By Brad Lee
When the Dallas Stars visit St. Louis Thursday night, they will bring with them the most controversial player in the entire NHL. Sean Avery tries to be a dick. And he's good at it. But that's not necessarily a bad thing.
The facts are indisputable. Avery led the league in penalty minutes twice while with the Los Angeles Kings. In a 2007 The Hockey News poll, 66 percent of NHL players voted Avery the most hated player in the league. The NHL has fined him for diving and criticizing officials. His actions last year in the playoffs pushed the league to create a rule just for him. He's been accused of making inflammatory comments during games about the race and serious illness of opposing players. In just two games this season he's earned 27 penalty minutes and was given not one but two game misconducts during a single game. Now that is hard to do.

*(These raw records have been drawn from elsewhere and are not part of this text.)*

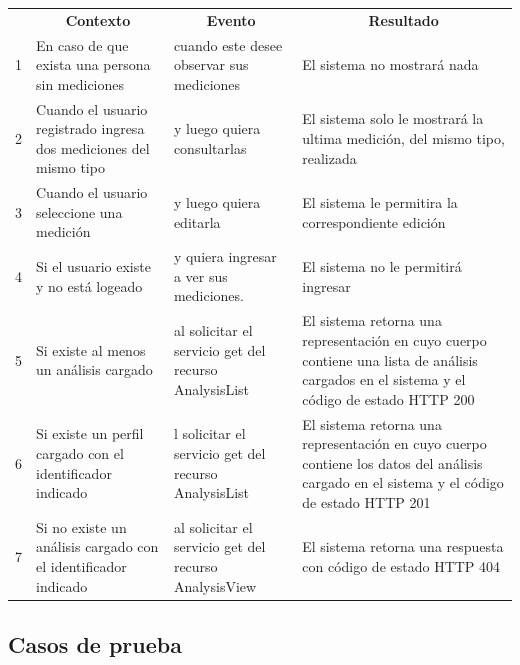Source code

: \begin{center}
\begin{longtable}{|p{0.7cm}|p{4cm}|p{4cm}|p{5cm}| }

	\hline 
		\rowcolor[gray]{0.9} 
		\multicolumn{4}{|c|}{\textbf{Criterio de aceptación}} \\
	\hline
    	\rowcolor[gray]{0.9} 
    	\multicolumn{1}{|c}{\textbf{Id}} & \multicolumn{1}{|c}{\textbf{Contexto}} &  \multicolumn{1}{|c}{\textbf{Evento}} & \multicolumn{1}{|c|}{\textbf{Resultado}} \\
    \hline
    	
1&En caso de que exista una persona sin mediciones & cuando este desee observar sus mediciones  & El sistema no mostrará nada \\ \hline
 
2& Cuando el usuario registrado ingresa dos mediciones del mismo tipo  & y luego quiera consultarlas & El sistema solo le mostrará la ultima medición, del mismo tipo, realizada\\ \hline

3& Cuando el usuario seleccione una medición & y luego quiera editarla & El sistema le permitira la correspondiente edición\\ \hline

4& Si el usuario existe y no está logeado & y quiera ingresar a ver sus mediciones. & El sistema no le permitirá ingresar\\ \hline

5& Si existe al menos un análisis cargado & al solicitar el servicio get del recurso AnalysisList & El sistema retorna una representación en cuyo cuerpo contiene una lista de análisis cargados en el sistema y el código de estado HTTP 200\\ \hline

6& Si existe un perfil cargado con el identificador indicado & l solicitar el servicio get del recurso AnalysisList & El sistema retorna una representación en cuyo cuerpo contiene los datos del análisis cargado en el sistema y el código de estado HTTP 201\\ \hline

7& Si no existe un análisis cargado con el identificador indicado & al solicitar el servicio get del recurso AnalysisView & El sistema retorna una respuesta con código de estado HTTP 404\\ \hline
  \end{longtable}
\end{center}


\subsection{Casos de prueba}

And yet with all that baggage, all the vitriol and all the examples of how he's a Grade A dick, the guy can make a team better. When Avery was in the lineup for the New York Rangers last season, the team was 19 games over .500 with him and four games under without him. The Stars this past summer signed him to a four-year, $15.5 million contract. It should be noted that the contract was offered by Stars general manager Brett Hull, a former teammate and roommate of Avery when both played in Detroit. I would guess Avery's agent accepted the contract without asking his client and immediately declared "no takebacks." It should also be noted that through two games before the Stars host Nashville tonight, Dallas is 0-1-1.
All this and I haven't even mentioned him dating actress Elisha Cuthbert or super model Rachel Hunter or how Avery spent his summer as an intern at Vogue magazine. That summer job caught the attention of ESPN reporter Rachel Nicholls. She did a recent piece on Avery for the news magazine E:60. During their time together, they went clothes shopping and he rated a store's selection of purses. He told a story about stealing his babysitter's dolls to dress them. He also talked about going to fashion shows and making new gay friends in Dallas.
When asked about being named the most hated player in the league, Avery said, "I like it. It's what I do. I try to go out and make the opposing team's life miserable."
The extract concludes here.